Baby-Jubel auf der Kuhwiese
Ein verregneter Samstag im Mai. Ein Sportplatz in Frankendorf, irgendwo im Weimarer Hinterland. Ein Rasen, so hügelig, als wäre er die Heimstätte einer Herde Rinder. Und so hoch gewachsen, als hätten diese Rinder ihn schon lange nicht mehr abgekaut. Doch von Kühen keine Spur, stattdessen zwei Fußballteams, von denen einige Akteure den behuften Vierbeinern figurmäßig nicht unähnlich sind. Zweite Kreisklasse halt, Heimat der Talente, die für die erste Mannschaft noch nicht so weit sind, und der Talentfreien, die nie so weit sein werden.
SV Fortuna Frankendorf II gegen SG Eintracht Kirchheim II, es läuft die 32. Spielminute. Die Gäste aus Kirchheim sind spielerisch überlegen, tun sich aber wie immer schwer mit dem Toreschießen. Null zu Null der logische Zwischenstand. Ein Ball wird von den Frankendorfern mal wieder abgewehrt, fliegt in hohem Bogen durch ihren Strafraum. Irgendwo am Elfmeterpunkt streckt sich ein Bein in die Luft. Es gehört einem vollbärtigen Stürmer mit Torwartfigur – was daran liegt, dass er eigentlich Torwart der ersten Mannschaft ist. Wie durch ein Wunder trifft dieses Bein den Ball. Als sich der Stürmer im Fallen umdreht, sieht er das noch größere Wunder: Der Ball landet genau im Eck. Großzügig betrachtet kann man es Fallrückzieher nennen, für die elfte Liga war es jedenfalls außergewöhnlich. Die Kirchheimer Mitspieler kommen zum Umarmen, doch der Torschütze, der sonst sitzt und über Tore schreibt, sie maximal verhindert statt sie selbst zu schießen, hat anderes im Sinn. So wie vorher erhofft und geplant, aber keineswegs erwartet, schnappt er sich den Ball aus dem Netz und zwängt ihn unter das Trikot, das eh schon ein bisschen spannt. Dazu den Daumen in den
Mund, fertig ist der Baby-Jubel. Kurz fühlt es sich wie Bundesliga an, da hat man einen solchen Jubel auch schon gesehen.

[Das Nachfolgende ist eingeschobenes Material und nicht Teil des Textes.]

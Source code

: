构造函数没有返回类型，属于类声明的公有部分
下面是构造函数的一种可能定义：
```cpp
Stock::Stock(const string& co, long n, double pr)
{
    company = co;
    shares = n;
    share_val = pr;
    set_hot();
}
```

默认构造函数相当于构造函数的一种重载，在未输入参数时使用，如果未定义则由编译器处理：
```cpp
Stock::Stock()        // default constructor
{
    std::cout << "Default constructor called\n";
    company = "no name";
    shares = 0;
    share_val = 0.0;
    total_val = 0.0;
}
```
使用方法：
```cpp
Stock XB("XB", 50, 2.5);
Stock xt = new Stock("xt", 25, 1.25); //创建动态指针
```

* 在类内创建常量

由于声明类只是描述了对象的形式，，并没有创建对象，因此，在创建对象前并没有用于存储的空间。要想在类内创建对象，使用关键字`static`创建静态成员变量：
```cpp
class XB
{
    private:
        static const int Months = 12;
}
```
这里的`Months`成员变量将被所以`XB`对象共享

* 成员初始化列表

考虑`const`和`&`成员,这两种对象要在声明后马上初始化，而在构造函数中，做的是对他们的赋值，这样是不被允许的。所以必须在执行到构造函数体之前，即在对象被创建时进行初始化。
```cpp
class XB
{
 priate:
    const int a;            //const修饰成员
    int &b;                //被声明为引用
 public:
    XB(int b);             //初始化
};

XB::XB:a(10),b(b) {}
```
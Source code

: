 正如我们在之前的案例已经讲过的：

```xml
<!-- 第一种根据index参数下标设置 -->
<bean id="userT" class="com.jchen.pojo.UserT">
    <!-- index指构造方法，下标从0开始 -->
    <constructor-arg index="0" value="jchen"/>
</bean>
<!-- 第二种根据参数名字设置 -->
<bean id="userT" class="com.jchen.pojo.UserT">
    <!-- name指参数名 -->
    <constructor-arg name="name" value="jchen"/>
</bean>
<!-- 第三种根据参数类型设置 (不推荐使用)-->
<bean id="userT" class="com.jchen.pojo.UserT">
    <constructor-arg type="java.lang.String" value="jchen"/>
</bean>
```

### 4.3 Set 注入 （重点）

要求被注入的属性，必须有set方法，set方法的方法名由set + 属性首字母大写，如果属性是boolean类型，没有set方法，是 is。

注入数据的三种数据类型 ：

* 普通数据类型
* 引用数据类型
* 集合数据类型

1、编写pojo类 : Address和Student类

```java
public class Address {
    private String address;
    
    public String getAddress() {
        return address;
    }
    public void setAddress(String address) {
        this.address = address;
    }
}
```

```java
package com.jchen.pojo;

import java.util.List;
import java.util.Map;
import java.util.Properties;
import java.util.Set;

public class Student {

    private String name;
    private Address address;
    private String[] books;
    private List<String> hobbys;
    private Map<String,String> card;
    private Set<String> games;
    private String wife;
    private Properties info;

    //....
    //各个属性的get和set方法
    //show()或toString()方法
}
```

Wenn die kleine Tochter in zwei Monaten das Licht der Welt erblickt, wird sich das sicher auch wie Bundesliga anfühlen. Und wenn sie ein bisschen größer ist, wird Papa auf jeden Fall eine Geschichte zu erzählen haben. Damals, an einem verregneten Samstag in Frankendorf ...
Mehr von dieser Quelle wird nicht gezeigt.